EXERCISE AIM:
All of the data needs to be repeated exactly.
··········
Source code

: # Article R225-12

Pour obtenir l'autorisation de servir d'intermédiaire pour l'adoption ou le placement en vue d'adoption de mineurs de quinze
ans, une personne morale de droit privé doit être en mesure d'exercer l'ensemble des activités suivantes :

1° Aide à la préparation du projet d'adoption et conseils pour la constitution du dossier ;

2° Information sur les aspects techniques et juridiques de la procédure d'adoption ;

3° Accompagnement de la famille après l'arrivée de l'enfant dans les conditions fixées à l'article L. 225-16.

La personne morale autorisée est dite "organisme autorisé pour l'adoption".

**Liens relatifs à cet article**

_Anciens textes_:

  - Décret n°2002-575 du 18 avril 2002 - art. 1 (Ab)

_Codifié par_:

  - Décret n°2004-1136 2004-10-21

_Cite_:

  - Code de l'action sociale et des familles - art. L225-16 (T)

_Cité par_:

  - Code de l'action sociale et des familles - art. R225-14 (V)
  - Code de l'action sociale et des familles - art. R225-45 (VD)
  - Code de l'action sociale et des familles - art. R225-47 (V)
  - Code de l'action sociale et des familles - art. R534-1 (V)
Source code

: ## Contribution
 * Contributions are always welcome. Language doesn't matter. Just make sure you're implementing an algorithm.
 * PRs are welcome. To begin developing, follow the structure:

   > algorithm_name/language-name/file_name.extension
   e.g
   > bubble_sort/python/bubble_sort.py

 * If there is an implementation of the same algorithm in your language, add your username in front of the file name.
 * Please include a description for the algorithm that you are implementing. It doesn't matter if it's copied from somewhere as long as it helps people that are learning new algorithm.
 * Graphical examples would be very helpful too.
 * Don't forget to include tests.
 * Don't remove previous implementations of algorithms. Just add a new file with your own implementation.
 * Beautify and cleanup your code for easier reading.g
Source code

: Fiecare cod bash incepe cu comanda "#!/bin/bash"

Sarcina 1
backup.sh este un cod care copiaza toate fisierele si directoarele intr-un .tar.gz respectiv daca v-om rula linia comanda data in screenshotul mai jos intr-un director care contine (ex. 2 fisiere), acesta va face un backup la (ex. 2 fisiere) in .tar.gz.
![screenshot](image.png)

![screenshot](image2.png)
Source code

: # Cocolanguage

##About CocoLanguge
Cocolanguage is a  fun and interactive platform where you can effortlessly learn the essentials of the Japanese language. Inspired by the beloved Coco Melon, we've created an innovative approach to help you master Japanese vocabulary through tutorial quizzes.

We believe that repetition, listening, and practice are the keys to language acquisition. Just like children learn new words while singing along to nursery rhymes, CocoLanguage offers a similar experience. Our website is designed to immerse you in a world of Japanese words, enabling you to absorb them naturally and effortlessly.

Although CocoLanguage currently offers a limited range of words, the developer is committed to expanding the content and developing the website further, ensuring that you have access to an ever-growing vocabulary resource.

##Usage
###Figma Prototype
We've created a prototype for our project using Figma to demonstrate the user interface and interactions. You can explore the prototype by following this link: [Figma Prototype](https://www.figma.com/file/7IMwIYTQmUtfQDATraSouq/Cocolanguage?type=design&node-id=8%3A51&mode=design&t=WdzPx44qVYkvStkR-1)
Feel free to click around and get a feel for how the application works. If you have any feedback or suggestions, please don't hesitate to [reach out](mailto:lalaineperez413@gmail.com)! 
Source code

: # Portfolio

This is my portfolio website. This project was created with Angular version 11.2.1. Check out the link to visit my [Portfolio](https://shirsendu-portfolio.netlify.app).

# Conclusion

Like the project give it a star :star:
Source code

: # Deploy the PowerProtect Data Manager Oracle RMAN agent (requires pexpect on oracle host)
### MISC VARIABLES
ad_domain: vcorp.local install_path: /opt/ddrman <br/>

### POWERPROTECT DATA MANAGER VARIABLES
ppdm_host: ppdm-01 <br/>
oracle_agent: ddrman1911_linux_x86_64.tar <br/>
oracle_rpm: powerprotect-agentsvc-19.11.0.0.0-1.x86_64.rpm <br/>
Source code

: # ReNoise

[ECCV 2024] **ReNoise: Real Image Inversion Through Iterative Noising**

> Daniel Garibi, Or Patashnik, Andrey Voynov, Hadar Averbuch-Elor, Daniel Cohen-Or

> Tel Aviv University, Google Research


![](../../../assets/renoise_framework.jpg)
··········
ANSWER TO THE PROBLEM:
Source code

: # Article R225-12

Pour obtenir l'autorisation de servir d'intermédiaire pour l'adoption ou le placement en vue d'adoption de mineurs de quinze
ans, une personne morale de droit privé doit être en mesure d'exercer l'ensemble des activités suivantes :

1° Aide à la préparation du projet d'adoption et conseils pour la constitution du dossier ;

2° Information sur les aspects techniques et juridiques de la procédure d'adoption ;

3° Accompagnement de la famille après l'arrivée de l'enfant dans les conditions fixées à l'article L. 225-16.

La personne morale autorisée est dite "organisme autorisé pour l'adoption".

**Liens relatifs à cet article**

_Anciens textes_:

  - Décret n°2002-575 du 18 avril 2002 - art. 1 (Ab)

_Codifié par_:

  - Décret n°2004-1136 2004-10-21

_Cite_:

  - Code de l'action sociale et des familles - art. L225-16 (T)

_Cité par_:

  - Code de l'action sociale et des familles - art. R225-14 (V)
  - Code de l'action sociale et des familles - art. R225-45 (VD)
  - Code de l'action sociale et des familles - art. R225-47 (V)
  - Code de l'action sociale et des familles - art. R534-1 (V)
Source code

: ## Contribution
 * Contributions are always welcome. Language doesn't matter. Just make sure you're implementing an algorithm.
 * PRs are welcome. To begin developing, follow the structure:

   > algorithm_name/language-name/file_name.extension
   e.g
   > bubble_sort/python/bubble_sort.py

 * If there is an implementation of the same algorithm in your language, add your username in front of the file name.
 * Please include a description for the algorithm that you are implementing. It doesn't matter if it's copied from somewhere as long as it helps people that are learning new algorithm.
 * Graphical examples would be very helpful too.
 * Don't forget to include tests.
 * Don't remove previous implementations of algorithms. Just add a new file with your own implementation.
 * Beautify and cleanup your code for easier reading.g
Source code

: Fiecare cod bash incepe cu comanda "#!/bin/bash"

Sarcina 1
backup.sh este un cod care copiaza toate fisierele si directoarele intr-un .tar.gz respectiv daca v-om rula linia comanda data in screenshotul mai jos intr-un director care contine (ex. 2 fisiere), acesta va face un backup la (ex. 2 fisiere) in .tar.gz.
![screenshot](image.png)

![screenshot](image2.png)
Source code

: # Cocolanguage

##About CocoLanguge
Cocolanguage is a  fun and interactive platform where you can effortlessly learn the essentials of the Japanese language. Inspired by the beloved Coco Melon, we've created an innovative approach to help you master Japanese vocabulary through tutorial quizzes.

We believe that repetition, listening, and practice are the keys to language acquisition. Just like children learn new words while singing along to nursery rhymes, CocoLanguage offers a similar experience. Our website is designed to immerse you in a world of Japanese words, enabling you to absorb them naturally and effortlessly.

Although CocoLanguage currently offers a limited range of words, the developer is committed to expanding the content and developing the website further, ensuring that you have access to an ever-growing vocabulary resource.

##Usage
###Figma Prototype
We've created a prototype for our project using Figma to demonstrate the user interface and interactions. You can explore the prototype by following this link: [Figma Prototype](https://www.figma.com/file/7IMwIYTQmUtfQDATraSouq/Cocolanguage?type=design&node-id=8%3A51&mode=design&t=WdzPx44qVYkvStkR-1)
Feel free to click around and get a feel for how the application works. If you have any feedback or suggestions, please don't hesitate to [reach out](mailto:lalaineperez413@gmail.com)! 
Source code

: # Portfolio

This is my portfolio website. This project was created with Angular version 11.2.1. Check out the link to visit my [Portfolio](https://shirsendu-portfolio.netlify.app).

# Conclusion

Like the project give it a star :star:
Source code

: # Deploy the PowerProtect Data Manager Oracle RMAN agent (requires pexpect on oracle host)
### MISC VARIABLES
ad_domain: vcorp.local install_path: /opt/ddrman <br/>

### POWERPROTECT DATA MANAGER VARIABLES
ppdm_host: ppdm-01 <br/>
oracle_agent: ddrman1911_linux_x86_64.tar <br/>
oracle_rpm: powerprotect-agentsvc-19.11.0.0.0-1.x86_64.rpm <br/>
Source code

: # ReNoise

[ECCV 2024] **ReNoise: Real Image Inversion Through Iterative Noising**

> Daniel Garibi, Or Patashnik, Andrey Voynov, Hadar Averbuch-Elor, Daniel Cohen-Or

> Tel Aviv University, Google Research


![](../../../assets/renoise_framework.jpg)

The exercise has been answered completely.